Task item
Find the line with "6!:2 'solve (400;4;400)'" in the records below. Output exactly from there until after the line with "nodejs-rtorrent was created", without pictures.

Available records
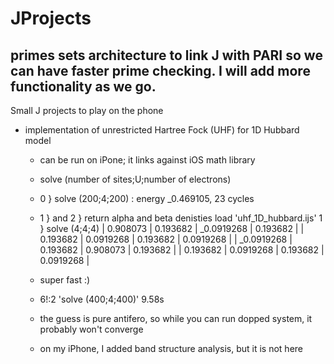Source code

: # JProjects

## primes sets architecture to link J with PARI so we can have faster prime checking. I will add more functionality as we go.

Small J projects to play on the phone 

  * implementation of unrestricted Hartree Fock (UHF) for 1D Hubbard model
     - can be run on iPone; it links against iOS math library
     - solve (number of sites;U;number of electrons) 
	- 0 } solve (200;4;200)   : energy _0.469105, 23 cycles 
	- 1 } and 2 } return alpha and beta denisties
  load 'uhf_1D_hubbard.ijs'
   1 } solve (4;4;4)
|  0.908073  | 0.193682  |  _0.0919268 | 0.193682  |
|  0.193682  | 0.0919268 |  0.193682   | 0.0919268 |
| _0.0919268 | 0.193682  | 0.908073    | 0.193682  |
|  0.193682  | 0.0919268 |  0.193682   | 0.0919268 | 

     - super fast :) 
	-  6!:2 'solve (400;4;400)'   9.58s 
     - the guess is pure antifero, so while you can run dopped system, it probably won't converge
     - on my iPhone, I added band structure analysis, but it is not here 
     
  
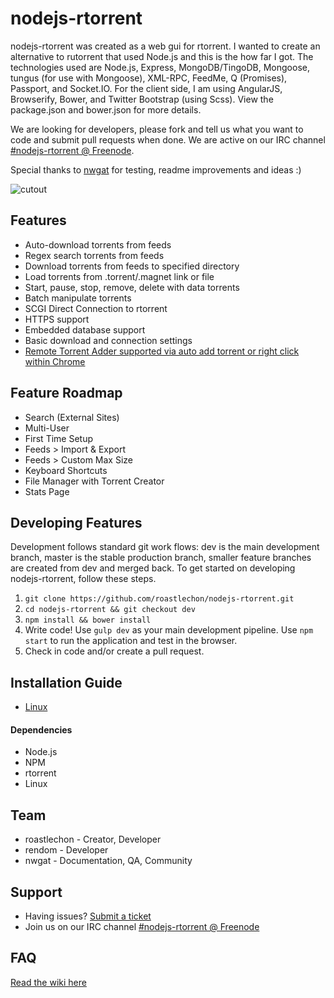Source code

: # nodejs-rtorrent
nodejs-rtorrent was created as a web gui for rtorrent. I wanted to create an alternative to rutorrent that used Node.js and this is the how far I got. The technologies used are Node.js, Express, MongoDB/TingoDB, Mongoose, tungus (for use with Mongoose), XML-RPC, FeedMe, Q (Promises), Passport, and Socket.IO. For the client side, I am using AngularJS, Browserify, Bower, and Twitter Bootstrap (using Scss). View the package.json and bower.json for more details.

We are looking for developers, please fork and tell us what you want to code and submit pull requests when done. We are active on our IRC channel [#nodejs-rtorrent @ Freenode](http://webchat.freenode.net/?channels=nodejs-rtorrent).

Special thanks to [nwgat](http://nwgat.net)  for testing, readme improvements and ideas :)

![cutout](http://i.imgur.com/ywbBABC.png "screenshot")

## Features
* Auto-download torrents from feeds
* Regex search torrents from feeds
* Download torrents from feeds to specified directory
* Load torrents from .torrent/.magnet link or file
* Start, pause, stop, remove, delete with data torrents
* Batch manipulate torrents
* SCGI Direct Connection to rtorrent
* HTTPS support
* Embedded database support
* Basic download and connection settings
* [Remote Torrent Adder supported via auto add torrent or right click within Chrome](https://code.google.com/p/remote-torrent-adder/)

## Feature Roadmap
* Search (External Sites)
* Multi-User
* First Time Setup
* Feeds > Import & Export
* Feeds > Custom Max Size
* Keyboard Shortcuts 
* File Manager with Torrent Creator
* Stats Page

## Developing Features
Development follows standard git work flows: dev is the main development branch, master is the stable production branch, smaller feature branches are created from dev and merged back. To get started on developing nodejs-rtorrent, follow these steps.

1. `git clone https://github.com/roastlechon/nodejs-rtorrent.git`
2. `cd nodejs-rtorrent && git checkout dev`
3. `npm install && bower install`
4. Write code! Use `gulp dev` as your main development pipeline. Use `npm start` to run the application and test in the browser.
5. Check in code and/or create a pull request.

## Installation Guide
* [Linux](https://github.com/roastlechon/nodejs-rtorrent/wiki/Installation-Guide-for-Linux-(direct-scgi-connection))

#### Dependencies
* Node.js
* NPM
* rtorrent
* Linux

## Team
* roastlechon - Creator, Developer
* rendom - Developer
* nwgat - Documentation, QA, Community 

## Support
* Having issues? [Submit a ticket](https://github.com/roastlechon/nodejs-rtorrent/issues/new)
* Join us on our IRC channel [#nodejs-rtorrent @ Freenode](http://webchat.freenode.net/?channels=nodejs-rtorrent) 

## FAQ
[Read the wiki here](https://github.com/roastlechon/nodejs-rtorrent/wiki)
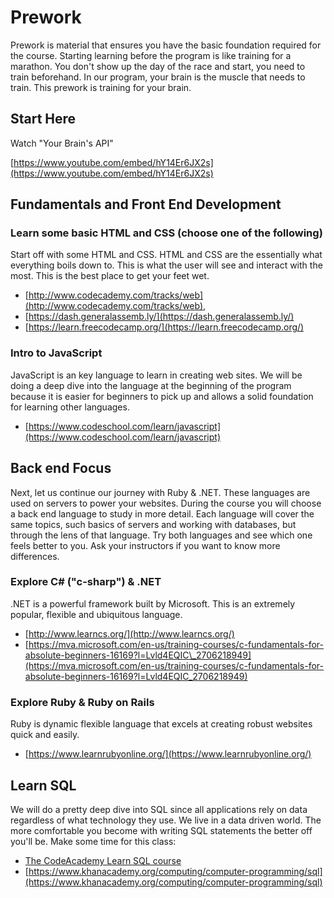 # Prework

Prework is material that ensures you have the basic foundation required for the course. Starting learning before the program is like training for a marathon. You don't show up the day of the race and start, you need to train beforehand. In our program, your brain is the muscle that needs to train. This prework is training for your brain.

## Start Here

Watch "Your Brain's API"

[https://www.youtube.com/embed/hY14Er6JX2s](https://www.youtube.com/embed/hY14Er6JX2s)

## Fundamentals and Front End Development

### Learn some basic HTML and CSS \(choose one of the following\)

Start off with some HTML and CSS. HTML and CSS are the essentially what everything boils down to. This is what the user will see and interact with the most. This is the best place to get your feet wet.  

* [http://www.codecademy.com/tracks/web](http://www.codecademy.com/tracks/web),
* [https://dash.generalassemb.ly/](https://dash.generalassemb.ly/)
* [https://learn.freecodecamp.org/](https://learn.freecodecamp.org/)

### Intro to JavaScript

JavaScript is an key language to learn in creating web sites. We will be doing a deep dive into the language at the beginning of the program because it is easier for beginners to pick up and allows a solid foundation for learning other languages.  

* [https://www.codeschool.com/learn/javascript](https://www.codeschool.com/learn/javascript)

## Back end Focus

Next, let us continue our journey with  Ruby & .NET. These languages are used on servers to power your websites. During the course you will choose a back end language to study in more detail. Each language will cover the same topics, such basics of servers and working with databases, but through the lens of that language. Try both languages and see which one feels better to you. Ask your instructors if you want to know more differences. 

### Explore C\# \("c-sharp"\) & .NET

.NET is a powerful framework built by Microsoft. This is an extremely popular, flexible and ubiquitous language.

* [http://www.learncs.org/](http://www.learncs.org/)
* [https://mva.microsoft.com/en-us/training-courses/c-fundamentals-for-absolute-beginners-16169?l=Lvld4EQIC\_2706218949](https://mva.microsoft.com/en-us/training-courses/c-fundamentals-for-absolute-beginners-16169?l=Lvld4EQIC_2706218949)


### Explore Ruby & Ruby on Rails

Ruby is dynamic flexible language that excels at creating robust websites quick and easily.

* [https://www.learnrubyonline.org/](https://www.learnrubyonline.org/)


## Learn SQL

We will do a pretty deep dive into SQL since all applications rely on data regardless of what technology they use. We live in a data driven world. The more comfortable you become with writing SQL statements the better off you'll be. Make some time for this class:

* [The CodeAcademy Learn SQL course](https://www.codecademy.com/learn/learn-sql)
* [https://www.khanacademy.org/computing/computer-programming/sql](https://www.khanacademy.org/computing/computer-programming/sql)
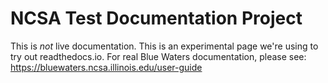 # NCSA Test Documentation Project

This is *not* live documentation.  This is an experimental page we're using to try out readthedocs.io.  For real Blue Waters documentation, please see: https://bluewaters.ncsa.illinois.edu/user-guide

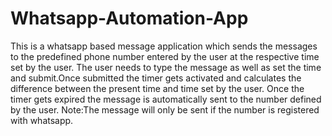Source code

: # Whatsapp-Automation-App
This is a whatsapp based message application which sends the messages to the predefined phone number entered by the user at the respective time set by the user.
The user needs to type the message as well as set the time and submit.Once submitted the timer gets activated and calculates the difference between the present time and time set by the user.
Once the timer gets expired the message is automatically sent to the number defined by the user.
Note:The message will only be sent if the number is registered with whatsapp.
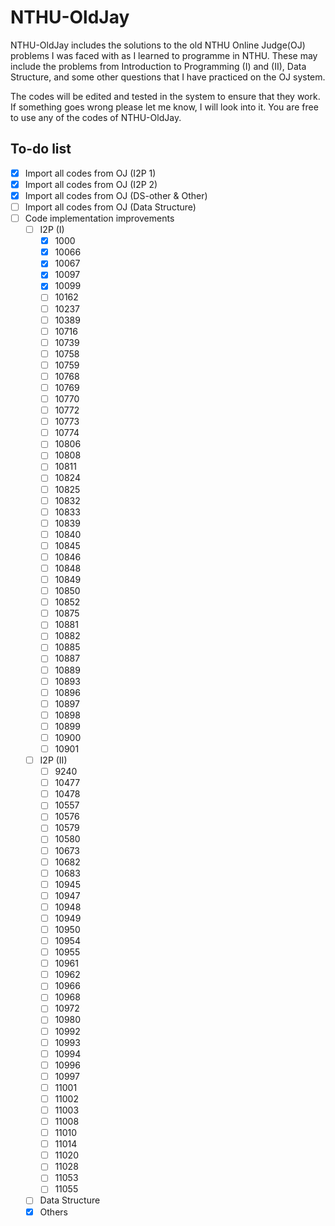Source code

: # NTHU-OldJay

NTHU-OldJay includes the solutions to the old NTHU Online Judge(OJ) problems I was faced with as I learned to programme in NTHU. These may include the problems from Introduction to Programming (I) and (II), Data Structure, and some other questions that I have practiced on the OJ system.

The codes will be edited and tested in the system to ensure that they work. If something goes wrong please let me know, I will look into it. You are free to use any of the codes of NTHU-OldJay.

## To-do list

- [x] Import all codes from OJ (I2P 1)
- [x] Import all codes from OJ (I2P 2)
- [x] Import all codes from OJ (DS-other & Other)
- [ ] Import all codes from OJ (Data Structure)
- [ ] Code implementation improvements
  - [ ] I2P (I)
    - [x] 1000
    - [x] 10066
    - [x] 10067
    - [x] 10097
    - [x] 10099
    - [ ] 10162
    - [ ] 10237
    - [ ] 10389
    - [ ] 10716
    - [ ] 10739
    - [ ] 10758
    - [ ] 10759
    - [ ] 10768
    - [ ] 10769
    - [ ] 10770
    - [ ] 10772
    - [ ] 10773
    - [ ] 10774
    - [ ] 10806
    - [ ] 10808
    - [ ] 10811
    - [ ] 10824
    - [ ] 10825
    - [ ] 10832
    - [ ] 10833
    - [ ] 10839
    - [ ] 10840
    - [ ] 10845
    - [ ] 10846
    - [ ] 10848
    - [ ] 10849
    - [ ] 10850
    - [ ] 10852
    - [ ] 10875
    - [ ] 10881
    - [ ] 10882
    - [ ] 10885
    - [ ] 10887
    - [ ] 10889
    - [ ] 10893
    - [ ] 10896
    - [ ] 10897
    - [ ] 10898
    - [ ] 10899
    - [ ] 10900
    - [ ] 10901
  - [ ] I2P (II)
    - [ ] 9240
    - [ ] 10477
    - [ ] 10478
    - [ ] 10557
    - [ ] 10576
    - [ ] 10579
    - [ ] 10580
    - [ ] 10673
    - [ ] 10682
    - [ ] 10683
    - [ ] 10945
    - [ ] 10947
    - [ ] 10948
    - [ ] 10949
    - [ ] 10950
    - [ ] 10954
    - [ ] 10955
    - [ ] 10961
    - [ ] 10962
    - [ ] 10966
    - [ ] 10968
    - [ ] 10972
    - [ ] 10980
    - [ ] 10992
    - [ ] 10993
    - [ ] 10994
    - [ ] 10996
    - [ ] 10997
    - [ ] 11001
    - [ ] 11002
    - [ ] 11003
    - [ ] 11008
    - [ ] 11010
    - [ ] 11014
    - [ ] 11020
    - [ ] 11028
    - [ ] 11053
    - [ ] 11055
  - [ ] Data Structure
  - [x] Others
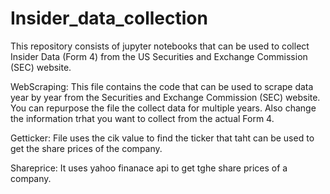 # Insider_data_collection
This repository consists of jupyter notebooks that can be used to collect Insider Data (Form 4) from the US Securities and Exchange Commission (SEC) website.


WebScraping: This file contains the code that can be used to scrape data year by year from the Securities and Exchange Commission (SEC) website. 
You can repurpose the file the collect data for multiple years. Also change the information trhat you want to collect from the actual Form 4.

Getticker: File uses the cik value to find the ticker that taht can be used to get the share prices of the company.

Shareprice: It uses yahoo finanace api to get tghe share prices of a company.
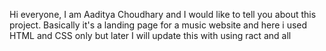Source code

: Hi everyone, I am Aaditya Choudhary and I would like to tell you about this project. Basically it's a landing page for a music website and here i used HTML and CSS only but later I will update this with using ract and all
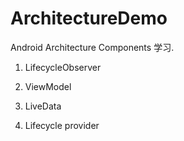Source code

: # ArchitectureDemo

Android Architecture Components 学习.

1. LifecycleObserver

2. ViewModel

3. LiveData

4. Lifecycle provider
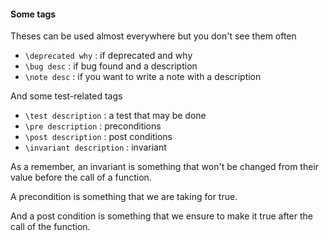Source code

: #### Some tags

Theses can be used almost everywhere but
you don't see them often

* ``\deprecated why`` : if deprecated and why
* ``\bug desc`` : if bug found and a description
* ``\note desc`` : if you want to write a note with a description

And some test-related tags

* ``\test description`` : a test that may be done
* ``\pre description`` : preconditions
* ``\post description`` : post conditions
* ``\invariant description`` : invariant

As a remember, an invariant is something that won't
be changed from their value before the call of a
function.

A precondition is something that we are taking
for true.

And a post condition is something that we ensure
to make it true after the call of the function.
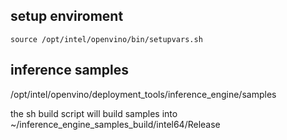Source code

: ## setup enviroment

    source /opt/intel/openvino/bin/setupvars.sh
    
## inference samples

/opt/intel/openvino/deployment_tools/inference_engine/samples

the sh build script will build samples into ~/inference_engine_samples_build/intel64/Release


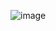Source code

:  ![image](https://user-images.githubusercontent.com/57751726/127827385-93e4795b-f00d-468d-b21a-e9825592689f.png)
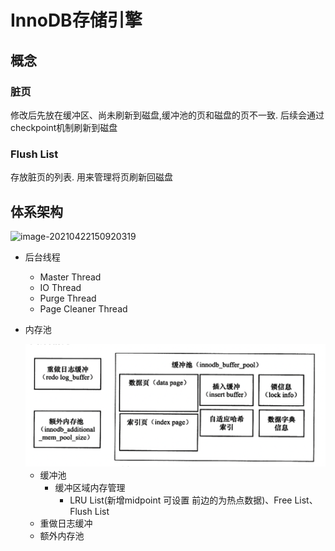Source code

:# InnoDB存储引擎

## 概念

### 脏页  

修改后先放在缓冲区、尚未刷新到磁盘,缓冲池的页和磁盘的页不一致.  后续会通过checkpoint机制刷新到磁盘

### Flush List

存放脏页的列表.  用来管理将页刷新回磁盘

## 体系架构

![image-20210422150920319](../../markdown/图片/image-20210422150920319.png)

* 后台线程

  * Master Thread
  * IO Thread
  * Purge Thread
  * Page Cleaner Thread

* 内存池

  <img src="../../图片/image-20210422151250460.png" alt="image-20210422151250460" style="zoom:50%;" />

  * 缓冲池
    * 缓冲区域内存管理
      * LRU List(新增midpoint 可设置 前边的为热点数据)、Free List、Flush List
  * 重做日志缓冲
  * 额外内存池


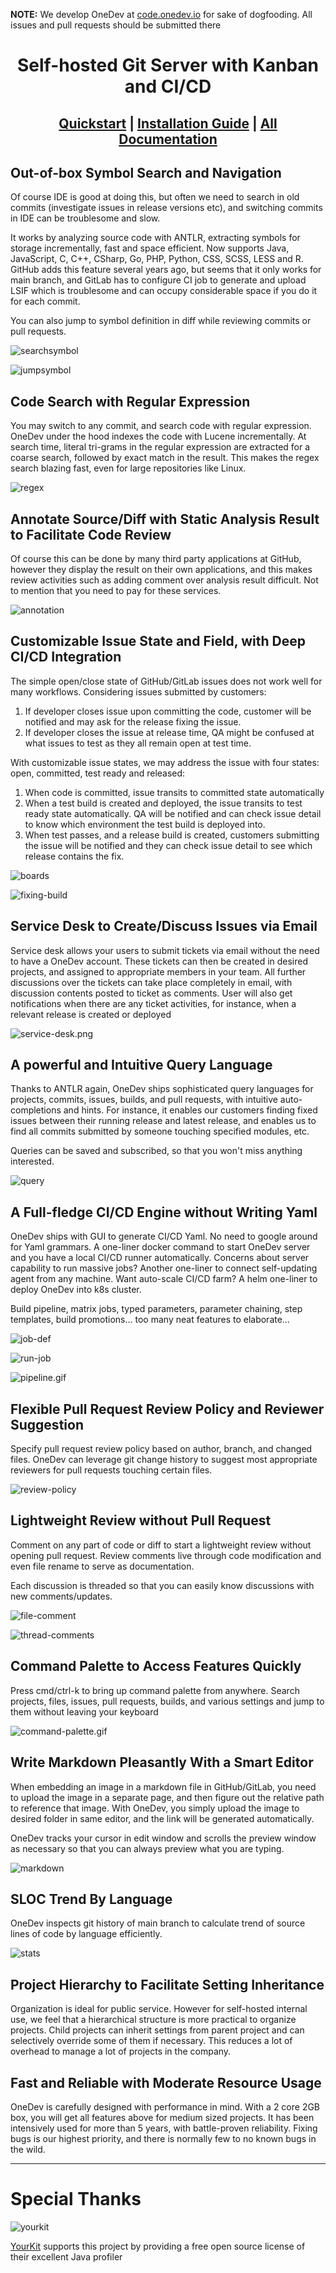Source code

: **NOTE:** We develop OneDev at <a href="https://code.onedev.io/onedev/server">code.onedev.io</a> for sake of dogfooding. All issues and pull requests should be submitted there

<div align="center">
<h1>Self-hosted Git Server with Kanban and CI/CD</h1>

<h2>
<a href="https://docs.onedev.io/">Quickstart</a> 
| <a href="https://docs.onedev.io/category/installation-guide">Installation Guide</a> 
| <a href="https://docs.onedev.io/concepts/">All Documentation</a> 
</h2>

<p style="margin-bottom: 20px;">
</div>

## Out-of-box Symbol Search and Navigation

Of course IDE is good at doing this, but often we need to search in old commits (investigate issues in release versions etc), and switching commits in IDE can be troublesome and slow. 

It works by analyzing source code with ANTLR, extracting symbols for storage incrementally, fast and space efficient. Now supports Java, JavaScript, C, C++, CSharp, Go, PHP, Python, CSS, SCSS, LESS and R. GitHub adds this feature several years ago, but seems that it only works for main branch, and GitLab has to configure CI job to generate and upload LSIF which is troublesome and can occupy considerable space if you do it for each commit.

You can also jump to symbol definition in diff while reviewing commits or pull requests.

![searchsymbol](doc/images/search-symbol.gif)

![jumpsymbol](doc/images/symbol.gif)

## Code Search with Regular Expression

You may switch to any commit, and search code with regular expression. OneDev under the hood indexes the code with Lucene incrementally. At search time, literal tri-grams in the regular expression are extracted for a coarse search, followed by exact match in the result. This makes the regex search blazing fast, even for large repositories like Linux.

![regex](doc/images/regex-search.gif)

## Annotate Source/Diff with Static Analysis Result to Facilitate Code Review

Of course this can be done by many third party applications at GitHub, however they display the result on their own applications, and this makes review activities such as adding comment over analysis result difficult. Not to mention that you need to pay for these services.

![annotation](doc/images/annotation.png)

## Customizable Issue State and Field, with Deep CI/CD Integration

The simple open/close state of GitHub/GitLab issues does not work well for many workflows. Considering issues submitted by customers:

1. If developer closes issue upon committing the code, customer will be notified and may ask for the release fixing the issue.
2. If developer closes the issue at release time, QA might be confused at what issues to test as they all remain open at test time. 

With customizable issue states, we may address the issue with four states: open, committed, test ready and released:

1. When code is committed, issue transits to committed state automatically
2. When a test build is created and deployed, the issue transits to test ready state automatically. QA will be notified and can check issue detail to know which environment the test build is deployed into.
3. When test passes, and a release build is created, customers submitting the issue will be notified and they can check issue detail to see which release contains the fix. 

![boards](doc/images/boards.png)

![fixing-build](doc/images/fixing-build.png)

## Service Desk to Create/Discuss Issues via Email

Service desk allows your users to submit tickets via email without the need to have a OneDev account. These tickets can then be created in desired projects, and assigned to appropriate members in your team. All further discussions over the tickets can take place completely in email, with discussion contents posted to ticket as comments. User will also get notifications when there are any ticket activities, for instance, when a relevant release is created or deployed

![service-desk.png](doc/images/service-desk.png)

## A powerful and Intuitive Query Language

Thanks to ANTLR again, OneDev ships sophisticated query languages for projects, commits, issues, builds, and pull requests, with intuitive auto-completions and hints. For instance, it enables our customers finding fixed issues between their running release and latest release, and enables us to find all commits submitted by someone touching specified modules, etc. 

Queries can be saved and subscribed, so that you won't miss anything interested.

![query](doc/images/query.gif)

## A Full-fledge CI/CD Engine without Writing Yaml

OneDev ships with GUI to generate CI/CD Yaml. No need to google around for Yaml grammars. A one-liner docker command to start OneDev server and you have a local CI/CD runner automatically. Concerns about server capability to run massive jobs? Another one-liner to connect self-updating agent from any machine. Want auto-scale CI/CD farm? A helm one-liner to deploy OneDev into k8s cluster. 

Build pipeline, matrix jobs, typed parameters, parameter chaining, step templates, build promotions… too many neat features to elaborate…

![job-def](doc/images/job-command.gif)

![run-job](doc/images/build-option.gif)

![pipeline.gif](doc/images/pipeline.gif)

## Flexible Pull Request Review Policy and Reviewer Suggestion

Specify pull request review policy based on author, branch, and changed files. OneDev can leverage git change history to suggest most appropriate reviewers for pull requests touching certain files.

![review-policy](doc/images/review-policy.gif)

## Lightweight Review without Pull Request

Comment on any part of code or diff to start a lightweight review without opening pull request. Review comments live through code modification and even file rename to serve as documentation. 

Each discussion is threaded so that you can easily know discussions with new comments/updates.

![file-comment](doc/images/file-comment.gif)

![thread-comments](doc/images/threaded-comments.png)

## Command Palette to Access Features Quickly

Press cmd/ctrl-k to bring up command palette from anywhere. Search projects, files, issues, pull requests, builds, and various settings and jump to them without leaving your keyboard

![command-palette.gif](doc/images/command-palette.gif)

## Write Markdown Pleasantly With a Smart Editor

When embedding an image in a markdown file in GitHub/GitLab, you need to upload the image in a separate page, and then figure out the relative path to reference that image. With OneDev, you simply upload the image to desired folder in same editor, and the link will be generated automatically. 

OneDev tracks your cursor in edit window and scrolls the preview window as necessary so that you can always preview what you are typing.

![markdown](doc/images/markdown.gif)

## SLOC Trend By Language

OneDev inspects git history of main branch to calculate trend of source lines of code by language efficiently. 

![stats](doc/images/stats.png)

## Project Hierarchy to Facilitate Setting Inheritance

Organization is ideal for public service. However for self-hosted internal use, we feel that a hierarchical structure is more practical to organize projects. Child projects can inherit settings from parent project and can selectively override some of them if necessary. This reduces a lot of overhead to manage a lot of projects in the company.

## Fast and Reliable with Moderate Resource Usage

OneDev is carefully designed with performance in mind. With a 2 core 2GB box, you will get all features above for medium sized projects. 
It has been intensively used for more than 5 years, with battle-proven reliability. Fixing bugs is our highest priority, and there is 
normally few to no known bugs in the wild. 

----

# Special Thanks

![yourkit](https://www.yourkit.com/images/yklogo.png) 

[YourKit](https://yourkit.com) supports this project by providing a free open source license of their excellent Java profiler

The completed task
	-  6!:2 'solve (400;4;400)'   9.58s 
     - the guess is pure antifero, so while you can run dopped system, it probably won't converge
     - on my iPhone, I added band structure analysis, but it is not here 
     
  
Source code

: # nodejs-rtorrent
nodejs-rtorrent was created as a web gui for rtorrent. I wanted to create an alternative to rutorrent that used Node.js and this is the how far I got. The technologies used are Node.js, Express, MongoDB/TingoDB, Mongoose, tungus (for use with Mongoose), XML-RPC, FeedMe, Q (Promises), Passport, and Socket.IO. For the client side, I am using AngularJS, Browserify, Bower, and Twitter Bootstrap (using Scss). View the package.json and bower.json for more details.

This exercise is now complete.